Divine Animal

follow-your-heart1This is about the Divine-Animal, it’s origins and its impact in our daily lives.

In the ancient world a person could travel 100 miles in any direction and find others were speaking a different language.  So they communicated in pictures.  Following the adage, “A picture is worth a 1000 words.”  Pictures are a universal medium of sharing understanding, not only because most everyone sees the outside world, but because everyone dreams…in an inner world.  The first religious discussions used word pictures.  We call these today, Poetry.  All of the ancient texts, the Torah, the Bible, the Vedas, the Eddas were originally written in the poetry of their culture.  So pictures and word pictures are the primary medium for communicating religious thought and experience.
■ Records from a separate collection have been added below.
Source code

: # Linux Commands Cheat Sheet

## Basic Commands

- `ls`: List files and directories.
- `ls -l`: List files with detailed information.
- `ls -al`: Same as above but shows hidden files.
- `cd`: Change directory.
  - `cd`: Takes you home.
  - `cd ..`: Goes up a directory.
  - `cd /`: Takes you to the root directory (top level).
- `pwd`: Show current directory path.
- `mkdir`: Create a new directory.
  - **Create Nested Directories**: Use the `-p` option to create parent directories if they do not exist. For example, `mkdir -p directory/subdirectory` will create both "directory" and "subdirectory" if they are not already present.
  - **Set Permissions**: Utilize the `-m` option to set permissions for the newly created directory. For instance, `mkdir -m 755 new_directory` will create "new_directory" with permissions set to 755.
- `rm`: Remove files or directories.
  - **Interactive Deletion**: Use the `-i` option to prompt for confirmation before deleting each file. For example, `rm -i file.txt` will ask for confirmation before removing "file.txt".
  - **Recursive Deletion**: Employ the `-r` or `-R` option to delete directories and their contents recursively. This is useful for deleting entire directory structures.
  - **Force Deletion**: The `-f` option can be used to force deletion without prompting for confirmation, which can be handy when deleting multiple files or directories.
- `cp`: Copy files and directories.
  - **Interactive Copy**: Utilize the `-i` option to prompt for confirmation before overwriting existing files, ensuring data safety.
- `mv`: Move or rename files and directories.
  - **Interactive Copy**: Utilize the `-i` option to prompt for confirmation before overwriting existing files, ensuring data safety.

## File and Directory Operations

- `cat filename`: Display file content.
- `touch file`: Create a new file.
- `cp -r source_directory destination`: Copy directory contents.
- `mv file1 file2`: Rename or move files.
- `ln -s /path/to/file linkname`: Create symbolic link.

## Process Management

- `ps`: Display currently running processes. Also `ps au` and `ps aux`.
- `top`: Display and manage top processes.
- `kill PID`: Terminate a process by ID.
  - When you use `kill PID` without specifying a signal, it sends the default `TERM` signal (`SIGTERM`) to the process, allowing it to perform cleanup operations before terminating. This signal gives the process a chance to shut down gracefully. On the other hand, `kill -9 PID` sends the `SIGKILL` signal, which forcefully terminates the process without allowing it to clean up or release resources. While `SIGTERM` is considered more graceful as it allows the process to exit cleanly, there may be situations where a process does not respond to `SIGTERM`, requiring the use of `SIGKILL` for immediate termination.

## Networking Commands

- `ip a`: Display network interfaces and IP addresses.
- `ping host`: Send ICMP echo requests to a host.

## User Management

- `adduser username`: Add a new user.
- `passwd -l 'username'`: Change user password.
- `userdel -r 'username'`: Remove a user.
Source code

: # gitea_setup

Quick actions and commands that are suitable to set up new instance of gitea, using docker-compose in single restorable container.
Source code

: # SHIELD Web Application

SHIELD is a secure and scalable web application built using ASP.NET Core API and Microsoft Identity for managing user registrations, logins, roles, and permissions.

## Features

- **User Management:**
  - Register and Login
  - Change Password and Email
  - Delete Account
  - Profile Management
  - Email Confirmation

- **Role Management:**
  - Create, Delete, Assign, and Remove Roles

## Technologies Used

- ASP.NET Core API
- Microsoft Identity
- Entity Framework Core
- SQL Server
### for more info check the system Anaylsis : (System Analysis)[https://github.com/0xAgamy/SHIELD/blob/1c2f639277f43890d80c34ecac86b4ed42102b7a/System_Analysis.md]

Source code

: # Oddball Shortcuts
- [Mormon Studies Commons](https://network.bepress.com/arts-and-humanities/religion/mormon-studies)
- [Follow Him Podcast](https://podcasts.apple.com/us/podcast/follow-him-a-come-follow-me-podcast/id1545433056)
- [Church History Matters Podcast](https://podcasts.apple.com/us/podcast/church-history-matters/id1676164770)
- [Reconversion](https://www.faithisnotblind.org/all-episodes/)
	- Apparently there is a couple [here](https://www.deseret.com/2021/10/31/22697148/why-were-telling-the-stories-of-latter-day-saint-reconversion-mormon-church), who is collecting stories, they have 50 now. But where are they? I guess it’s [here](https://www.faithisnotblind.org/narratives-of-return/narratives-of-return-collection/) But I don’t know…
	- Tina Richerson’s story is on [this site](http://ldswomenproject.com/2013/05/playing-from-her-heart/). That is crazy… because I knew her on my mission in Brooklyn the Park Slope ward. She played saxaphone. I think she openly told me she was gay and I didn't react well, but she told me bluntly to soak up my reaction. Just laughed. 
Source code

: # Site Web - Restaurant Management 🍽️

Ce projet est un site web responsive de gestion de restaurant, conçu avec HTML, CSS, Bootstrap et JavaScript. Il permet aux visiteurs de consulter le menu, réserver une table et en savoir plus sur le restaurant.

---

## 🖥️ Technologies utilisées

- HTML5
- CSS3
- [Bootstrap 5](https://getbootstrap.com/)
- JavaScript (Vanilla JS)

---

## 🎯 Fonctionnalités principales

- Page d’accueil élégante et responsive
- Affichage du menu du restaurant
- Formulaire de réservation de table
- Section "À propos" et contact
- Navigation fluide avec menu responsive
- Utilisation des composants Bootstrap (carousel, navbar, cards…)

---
The Sphinx is a primary example.  It is one of the oldest constructs known to man.  Yet what is it?  It is a monolithic formation of a lion’s body with a man’s head, not just any man, mind you, a Pharaoh’s head, which represents what our folk would call a king.  In the ancient world there was a common riddle, called the riddle of the Sphinx.  This was not only an Egyptian puzzle, but also Greek and Roman as well.  The puzzle is, “Why did the formers and shapers of the Sphinx spend so much time, so much effort, so much expense just to make a lion with a man’s head out of stone?”  Of all the things they could have spent their time, money and energy making things, why that?  The obvious answer is that they were trying to preserve a great truth, if not the greatest truth they had discovered, like a code in giant rock for future generations to know the ultimate truth.  So what is the riddle of the Sphinx?  What is the answer?  What knowledge were they trying to convey and preserve for all time?  The Divine-Animal.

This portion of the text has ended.